** LISTED RECORDS follows **
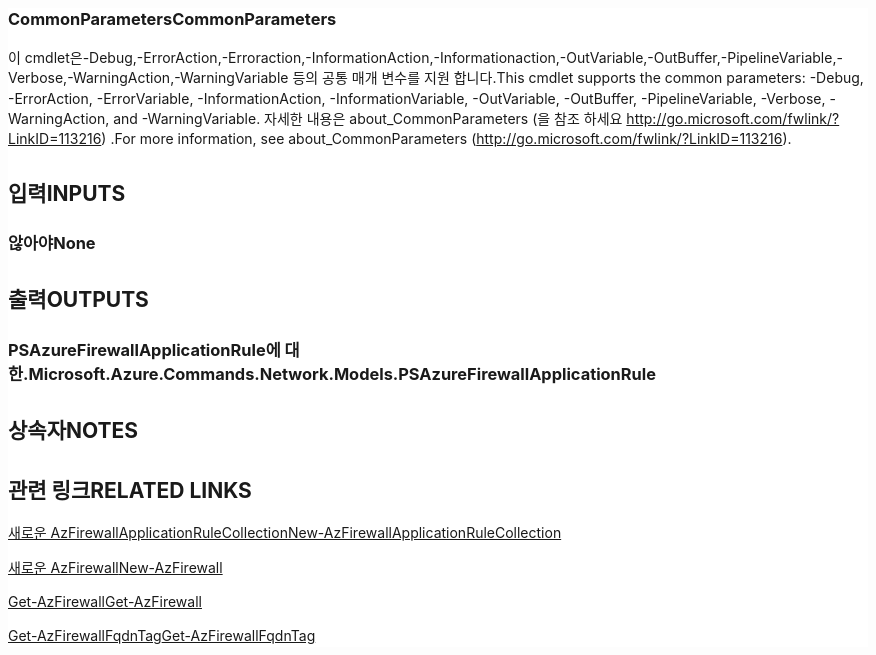 ### <span data-ttu-id="98b36-143">CommonParameters</span><span class="sxs-lookup"><span data-stu-id="98b36-143">CommonParameters</span></span>
<span data-ttu-id="98b36-144">이 cmdlet은-Debug,-ErrorAction,-Erroraction,-InformationAction,-Informationaction,-OutVariable,-OutBuffer,-PipelineVariable,-Verbose,-WarningAction,-WarningVariable 등의 공통 매개 변수를 지원 합니다.</span><span class="sxs-lookup"><span data-stu-id="98b36-144">This cmdlet supports the common parameters: -Debug, -ErrorAction, -ErrorVariable, -InformationAction, -InformationVariable, -OutVariable, -OutBuffer, -PipelineVariable, -Verbose, -WarningAction, and -WarningVariable.</span></span> <span data-ttu-id="98b36-145">자세한 내용은 about_CommonParameters (을 참조 하세요 http://go.microsoft.com/fwlink/?LinkID=113216) .</span><span class="sxs-lookup"><span data-stu-id="98b36-145">For more information, see about_CommonParameters (http://go.microsoft.com/fwlink/?LinkID=113216).</span></span>

## <span data-ttu-id="98b36-146">입력</span><span class="sxs-lookup"><span data-stu-id="98b36-146">INPUTS</span></span>

### <span data-ttu-id="98b36-147">않아야</span><span class="sxs-lookup"><span data-stu-id="98b36-147">None</span></span>

## <span data-ttu-id="98b36-148">출력</span><span class="sxs-lookup"><span data-stu-id="98b36-148">OUTPUTS</span></span>

### <span data-ttu-id="98b36-149">PSAzureFirewallApplicationRule에 대 한.</span><span class="sxs-lookup"><span data-stu-id="98b36-149">Microsoft.Azure.Commands.Network.Models.PSAzureFirewallApplicationRule</span></span>

## <span data-ttu-id="98b36-150">상속자</span><span class="sxs-lookup"><span data-stu-id="98b36-150">NOTES</span></span>

## <span data-ttu-id="98b36-151">관련 링크</span><span class="sxs-lookup"><span data-stu-id="98b36-151">RELATED LINKS</span></span>

[<span data-ttu-id="98b36-152">새로운 AzFirewallApplicationRuleCollection</span><span class="sxs-lookup"><span data-stu-id="98b36-152">New-AzFirewallApplicationRuleCollection</span></span>](./New-AzFirewallApplicationRuleCollection.md)

[<span data-ttu-id="98b36-153">새로운 AzFirewall</span><span class="sxs-lookup"><span data-stu-id="98b36-153">New-AzFirewall</span></span>](./New-AzFirewall.md)

[<span data-ttu-id="98b36-154">Get-AzFirewall</span><span class="sxs-lookup"><span data-stu-id="98b36-154">Get-AzFirewall</span></span>](./Get-AzFirewall.md)

[<span data-ttu-id="98b36-155">Get-AzFirewallFqdnTag</span><span class="sxs-lookup"><span data-stu-id="98b36-155">Get-AzFirewallFqdnTag</span></span>](./Get-AzFirewallFqdnTag.md)

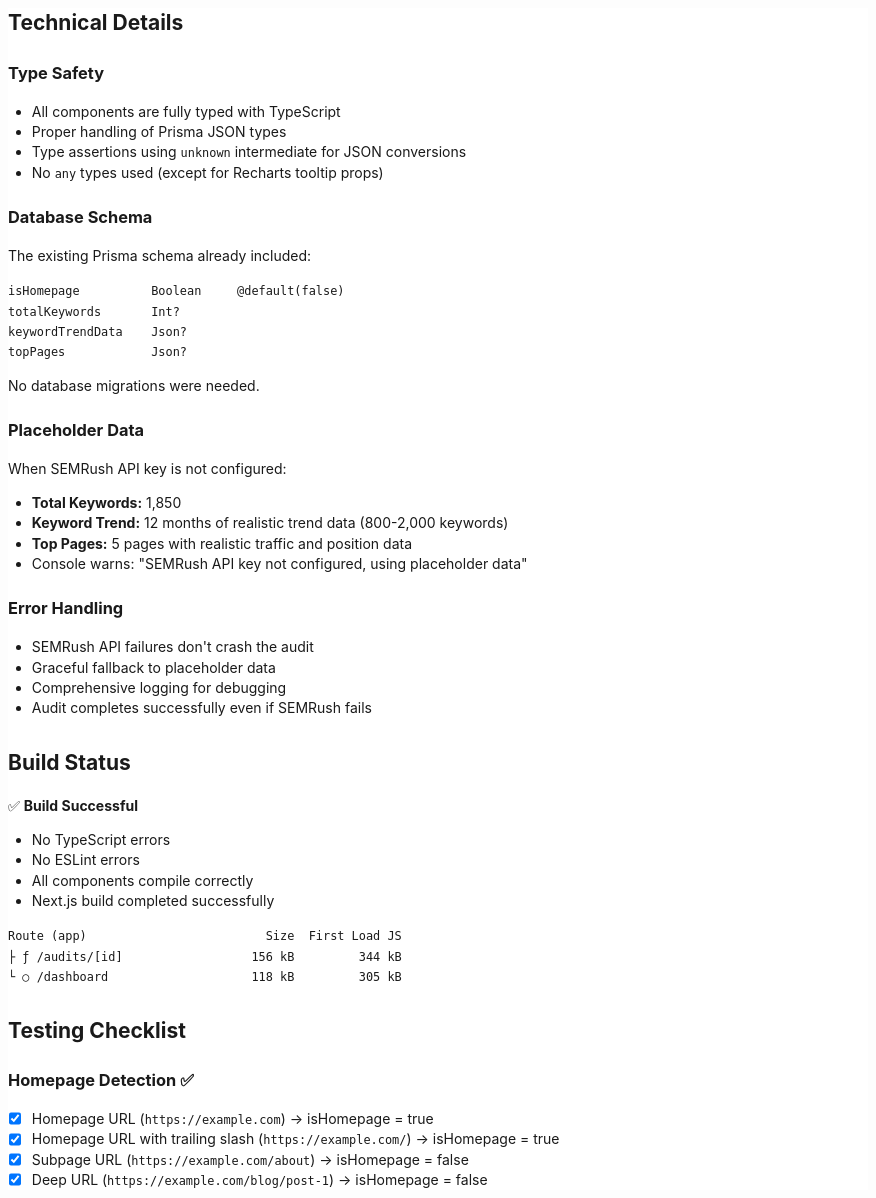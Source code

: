 ## Technical Details

### Type Safety
- All components are fully typed with TypeScript
- Proper handling of Prisma JSON types
- Type assertions using `unknown` intermediate for JSON conversions
- No `any` types used (except for Recharts tooltip props)

### Database Schema
The existing Prisma schema already included:
```prisma
isHomepage          Boolean     @default(false)
totalKeywords       Int?
keywordTrendData    Json?
topPages            Json?
```

No database migrations were needed.

### Placeholder Data
When SEMRush API key is not configured:
- **Total Keywords:** 1,850
- **Keyword Trend:** 12 months of realistic trend data (800-2,000 keywords)
- **Top Pages:** 5 pages with realistic traffic and position data
- Console warns: "SEMRush API key not configured, using placeholder data"

### Error Handling
- SEMRush API failures don't crash the audit
- Graceful fallback to placeholder data
- Comprehensive logging for debugging
- Audit completes successfully even if SEMRush fails

## Build Status

✅ **Build Successful**
- No TypeScript errors
- No ESLint errors
- All components compile correctly
- Next.js build completed successfully

```
Route (app)                         Size  First Load JS
├ ƒ /audits/[id]                  156 kB         344 kB
└ ○ /dashboard                    118 kB         305 kB
```

## Testing Checklist

### Homepage Detection ✅
- [x] Homepage URL (`https://example.com`) → isHomepage = true
- [x] Homepage URL with trailing slash (`https://example.com/`) → isHomepage = true
- [x] Subpage URL (`https://example.com/about`) → isHomepage = false
- [x] Deep URL (`https://example.com/blog/post-1`) → isHomepage = false
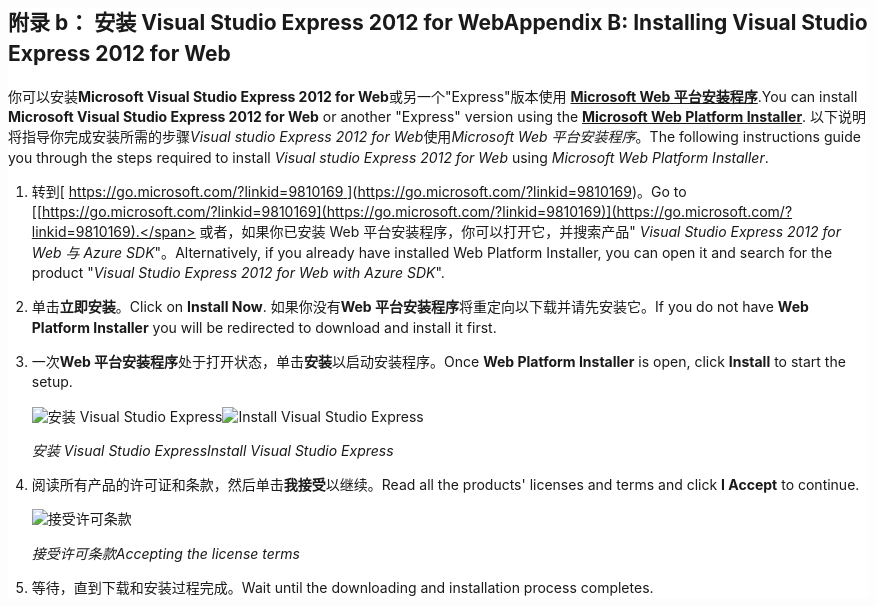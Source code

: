 <a id="AppendixB"></a>

<a id="Appendix_B_Installing_Visual_Studio_Express_2012_for_Web"></a>
## <a name="appendix-b-installing-visual-studio-express-2012-for-web"></a><span data-ttu-id="e9cf3-380">附录 b： 安装 Visual Studio Express 2012 for Web</span><span class="sxs-lookup"><span data-stu-id="e9cf3-380">Appendix B: Installing Visual Studio Express 2012 for Web</span></span>

<span data-ttu-id="e9cf3-381">你可以安装**Microsoft Visual Studio Express 2012 for Web**或另一个&quot;Express&quot;版本使用 **[Microsoft Web 平台安装程序](https://www.microsoft.com/web/downloads/platform.aspx)**.</span><span class="sxs-lookup"><span data-stu-id="e9cf3-381">You can install **Microsoft Visual Studio Express 2012 for Web** or another &quot;Express&quot; version using the **[Microsoft Web Platform Installer](https://www.microsoft.com/web/downloads/platform.aspx)**.</span></span> <span data-ttu-id="e9cf3-382">以下说明将指导你完成安装所需的步骤*Visual studio Express 2012 for Web*使用*Microsoft Web 平台安装程序*。</span><span class="sxs-lookup"><span data-stu-id="e9cf3-382">The following instructions guide you through the steps required to install *Visual studio Express 2012 for Web* using *Microsoft Web Platform Installer*.</span></span>

1. <span data-ttu-id="e9cf3-383">转到[ [ https://go.microsoft.com/?linkid=9810169 ](https://go.microsoft.com/?linkid=9810169) ](https://go.microsoft.com/?linkid=9810169)。</span><span class="sxs-lookup"><span data-stu-id="e9cf3-383">Go to [[https://go.microsoft.com/?linkid=9810169](https://go.microsoft.com/?linkid=9810169)](https://go.microsoft.com/?linkid=9810169).</span></span> <span data-ttu-id="e9cf3-384">或者，如果你已安装 Web 平台安装程序，你可以打开它，并搜索产品&quot; <em>Visual Studio Express 2012 for Web 与 Azure SDK</em>&quot;。</span><span class="sxs-lookup"><span data-stu-id="e9cf3-384">Alternatively, if you already have installed Web Platform Installer, you can open it and search for the product &quot;<em>Visual Studio Express 2012 for Web with Azure SDK</em>&quot;.</span></span>
2. <span data-ttu-id="e9cf3-385">单击**立即安装**。</span><span class="sxs-lookup"><span data-stu-id="e9cf3-385">Click on **Install Now**.</span></span> <span data-ttu-id="e9cf3-386">如果你没有**Web 平台安装程序**将重定向以下载并请先安装它。</span><span class="sxs-lookup"><span data-stu-id="e9cf3-386">If you do not have **Web Platform Installer** you will be redirected to download and install it first.</span></span>
3. <span data-ttu-id="e9cf3-387">一次**Web 平台安装程序**处于打开状态，单击**安装**以启动安装程序。</span><span class="sxs-lookup"><span data-stu-id="e9cf3-387">Once **Web Platform Installer** is open, click **Install** to start the setup.</span></span>

    <span data-ttu-id="e9cf3-388">![安装 Visual Studio Express](build-restful-apis-with-aspnet-web-api/_static/image34.png "安装 Visual Studio Express")</span><span class="sxs-lookup"><span data-stu-id="e9cf3-388">![Install Visual Studio Express](build-restful-apis-with-aspnet-web-api/_static/image34.png "Install Visual Studio Express")</span></span>

    <span data-ttu-id="e9cf3-389">*安装 Visual Studio Express*</span><span class="sxs-lookup"><span data-stu-id="e9cf3-389">*Install Visual Studio Express*</span></span>
4. <span data-ttu-id="e9cf3-390">阅读所有产品的许可证和条款，然后单击**我接受**以继续。</span><span class="sxs-lookup"><span data-stu-id="e9cf3-390">Read all the products' licenses and terms and click **I Accept** to continue.</span></span>

    ![接受许可条款](build-restful-apis-with-aspnet-web-api/_static/image35.png)

    <span data-ttu-id="e9cf3-392">*接受许可条款*</span><span class="sxs-lookup"><span data-stu-id="e9cf3-392">*Accepting the license terms*</span></span>
5. <span data-ttu-id="e9cf3-393">等待，直到下载和安装过程完成。</span><span class="sxs-lookup"><span data-stu-id="e9cf3-393">Wait until the downloading and installation process completes.</span></span>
** End of LISTED RECORDS **
> _TASK DETAILS_: Wherever a line holds the word "successfully", copy that line out of the entries above.

> _FINISHED EXERCISE_:
- Audit completes successfully even if SEMRush fails
- Next.js build completed successfully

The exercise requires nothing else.